Viewing 15 posts - 1 through 15 (of 24 total)

You must be logged in to reply to this topic. Login to reply

Grant Fritchey SSC Guru Points: 399381 More actions · Answer 1

Get and compare the execution plans for the two queries. That's your best bet when the question "What's happening with this query" comes up.

Also, why XML for an existence check? You're chewing up a lot of memory to find out if there's a row from a query.

"The credit belongs to the man who is actually in the arena, whose face is marred by dust and sweat and blood"
- Theodore Roosevelt

Author of:
SQL Server Execution Plans
SQL Server Query Performance Tuning

pdanes SSCrazy Eights Points: 8504 More actions · Answer 2

I looked at the execution plans, and of course, they are different, but I'm not that good at reading them.
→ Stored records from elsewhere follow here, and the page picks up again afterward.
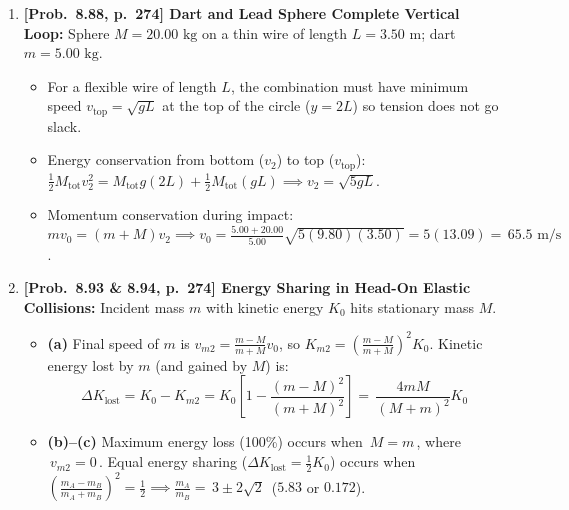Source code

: \documentclass[11pt,a4paper,openany,oneside]{book}
\newcommand{\eqbox}[1]{\boxed{\,#1\,}}
\numberwithin{equation}{chapter}
\begin{document}
\begin{enumerate}[label=\textbf{Prob.\ \arabic*},leftmargin=4.2em]
  \item \textbf{[Prob.\ 8.88, p.\ 274] Dart and Lead Sphere Complete Vertical Loop:}
  Sphere $M = 20.00\text{ kg}$ on a thin wire of length $L = 3.50\text{ m}$; dart $m = 5.00\text{ kg}$.
  \begin{itemize}
    \item For a flexible wire of length $L$, the combination must have minimum speed $v_{\text{top}} = \sqrt{gL}$ at the top of the circle ($y = 2L$) so tension does not go slack.
    \item Energy conservation from bottom ($v_2$) to top ($v_{\text{top}}$): $\frac{1}{2}M_{\text{tot}}v_2^2 = M_{\text{tot}}g(2L) + \frac{1}{2}M_{\text{tot}}(gL) \implies v_2 = \sqrt{5gL}$.
    \item Momentum conservation during impact: $mv_0 = (m+M)v_2 \implies v_0 = \frac{5.00+20.00}{5.00}\sqrt{5(9.80)(3.50)} = 5(13.09) = \eqbox{65.5\text{ m/s}}$.
  \end{itemize}

  \item \textbf{[Prob.\ 8.93 \& 8.94, p.\ 274] Energy Sharing in Head-On Elastic Collisions:}
  Incident mass $m$ with kinetic energy $K_0$ hits stationary mass $M$.
  \begin{itemize}
    \item \textbf{(a)} Final speed of $m$ is $v_{m2} = \frac{m-M}{m+M}v_0$, so $K_{m2} = \left(\frac{m-M}{m+M}\right)^2 K_0$. Kinetic energy lost by $m$ (and gained by $M$) is:
    \begin{equation*}
      \Delta K_{\text{lost}} = K_0 - K_{m2} = K_0\!\left[1 - \frac{(m-M)^2}{(m+M)^2}\right] = \eqbox{\frac{4mM}{(M+m)^2}K_0}
    \end{equation*}
    \item \textbf{(b)--(c)} Maximum energy loss (100\%) occurs when $\eqbox{M = m}$, where $\eqbox{v_{m2} = 0}$. Equal energy sharing ($\Delta K_{\text{lost}} = \frac{1}{2}K_0$) occurs when $\left(\frac{m_A-m_B}{m_A+m_B}\right)^2 = \frac{1}{2} \implies \frac{m_A}{m_B} = \eqbox{3 \pm 2\sqrt{2}}$ ($5.83$ or $0.172$).
  \end{itemize}


\end{enumerate}
\end{document}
Or more properly, I can read them okay, but understanding all the details of what they mean for performance sometimes still leaves me with a blank look on my face, despite the numerous tutorials and videos (many of yours among them, thank you, BTW) that I have read, studied, watched, experimented with, etc.

SSMS suggested I put an index on the ID field, so I tried that, and it did help. But I don't like just slapping an index on without understanding what I'm doing and why I'm doing it. It's too easy to just plaster them all over the place, and then I'll get stuck later on wondering why I have all those indexes and whether they are important (and probably, why my insert performance is in the toilet).

The XML format is used to assemble names. Each principal item in the database has an associated string of zero or more names, from a table of names, in a particular order. The order is not important for this particular query, that is giving me the speed problems, but it is important in normal operation. (It's a list of authors for a botanical database - each taxon has a set of authors, and I need to retrieve that set, in the order given in the taxon's published information.) I'm using this view because I already had it done, and it was fast enough for my needs, until I stuck it inside the Exists test.

I can write a faster procedure, using just the IDs, and I may have to if I can't get this fixed, but I'd still like to understand why such a seemingly simple thing as wrapping the select from a view into an Exists clause causes such massive performance degradation, when the view itself is fairly quick.

I can send along the execution plans, if you're willing to look at them and maybe point out what obvious thing I'm overlooking.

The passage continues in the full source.